Package: dpkg
Version: 1.15.5.6
Severity: wishlist

Hi,

with apt adding the first parts for multiarch support and multiarch
debs appearing in the archive I think it is time to think about how
multiarch systems should be configured. Since dpkg is the common and
lowest point I beliefe the configuration should be there and should
also cover the cross-compile use case. The frontends like apt,
aptitude, cupt, adept, ... should all use the dpkg config to configure
their multiarch settings.


Currently dpkg rejects all packages that are not architecture all or
the same architecture as dpkg itself. This will have to change to
allow the following use cases:

* Always natively executable architectures

Some architectures can execute multiple architectures. For example
amd64 can execute amd64 and i386 binaries. On such systems dpkg should
come preconfigured to allow those architectures to be installable by
default.

But since one can for example disable kernel support for 32bit
binaries on amd64 this must still be configurable to limit it to just
the native architecture.

It might also be helpfull to prioritize the architectures so for
example mips will prefer n32 ABI over o32 ABI over n64 ABI in
frontends.


* Sometimes natively executable architectures

Similar to the previous case i386 can execute both i386 and amd64
binaries. But only if a 64bit kernel is installed and running. Dpkg
should not default to allowing amd64 packages but it should be easy to
configure for it. Same goes for mips, mipsel, ppc. I don't think this
can be automated (see qemu case below) since installing a 64bit kernel
does not mean a 64bit kernel will always be running.

Ia64 is also a special case here as older cpus have hardware support
to execute i386 binaries while newer cpus need full emulation.

Again priorities would be usefull since for example i386 binaries on
ia64 are rather slow even with hardware support. Frontends should only
ever install i386 binaries there if there is no ia64 flavour or the
user (or dependencies) requested it.


* emulated executable architectures (qemu-<arch>, ia32 emu on ia64)

When qemu-armel is installed it configures the kernels binfmt-misc to
execute qemu every time a armel binary gets called. The execution of
qemu becomes transparent to the user. From a users point of view it
looks like the system has learned to run armel binaries.

It would be nice if installing qemu-<arch> (or another package) would
automatically configure dpkg to allow the installation of packages for
<arch>. But it should be clear that it is a 2nd class architecture so
that frontends like apt, aptitude, cupt, adept will allways prefer the
natively executable architectures.


* cross-compiling

For the purpose of cross-compiling one needs to install the right
libraries for that architecture. The design of multiarch includes this
use so that multiarch packages for libraries can be used for
cross-compiling as is.

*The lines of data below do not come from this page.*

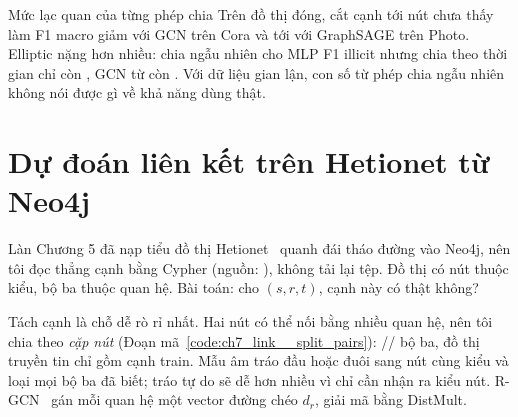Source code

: 

\begin{phathien}{Mức lạc quan của từng phép chia}
Trên đồ thị đóng, cắt cạnh tới nút chưa thấy làm F1 macro giảm  với GCN trên Cora và tới  với GraphSAGE trên Photo. Elliptic nặng hơn nhiều: chia ngẫu nhiên cho MLP F1 illicit  nhưng chia theo thời gian chỉ còn , GCN từ  còn . Với dữ liệu gian lận, con số từ phép chia ngẫu nhiên không nói được gì về khả năng dùng thật.
\end{phathien}

\section{Dự đoán liên kết trên Hetionet từ Neo4j}

Làn Chương 5 đã nạp tiểu đồ thị Hetionet~\cite{ch7:himmelstein2017} quanh đái tháo đường vào Neo4j, nên tôi đọc thẳng cạnh bằng Cypher
(nguồn: ), không tải lại tệp. Đồ thị có  nút thuộc  kiểu,
 bộ ba thuộc  quan hệ. Bài toán: cho $(s,r,t)$, cạnh này có thật không?


Tách cạnh là chỗ dễ rò rỉ nhất. Hai nút có thể nối bằng nhiều quan hệ, nên tôi chia theo \emph{cặp nút} (Đoạn
mã~\ref{code:ch7_link__split_pairs}): // bộ ba, đồ thị truyền tin chỉ gồm cạnh
train. Mẫu âm tráo đầu hoặc đuôi sang nút cùng kiểu và loại mọi bộ ba đã biết; tráo tự do sẽ dễ hơn nhiều vì chỉ cần nhận ra kiểu nút.
R-GCN~\cite{ch7:schlichtkrull2018} gán mỗi quan hệ một vector đường chéo $d_r$, giải mã bằng DistMult.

Some details (specifically handling the -dev
packages) are still unclear but the use case is there and just needs
some testing to iron out.

Unlike the other cases it is not OK to install binaries for the
cross-compile architecture as the cpu can not execute them. Only
libraries are usefull. From the package point this means only packages
with 'Multi-Arch: same'. Lets call this a 3rd class
architecture. Again frontends need to know the architecture is 3rd
class so they can limit the available packages for that architecture
to libraries.




I think it would be nice if users could configure their system for
multiarch by installing something. For example on i386 the user could
run

  apt-get install multiarch-amd64 multiarch-armel cross-compile-mipsel

That should pull in qemu-armel as additional package and configure
dpkg (and thereby apt, aptitude, cupt, adept, ...) to allow those
architectures. Binaries for i386, amd64 and armel should be allowed
and libraries for i386, amd64, armel and mipsel.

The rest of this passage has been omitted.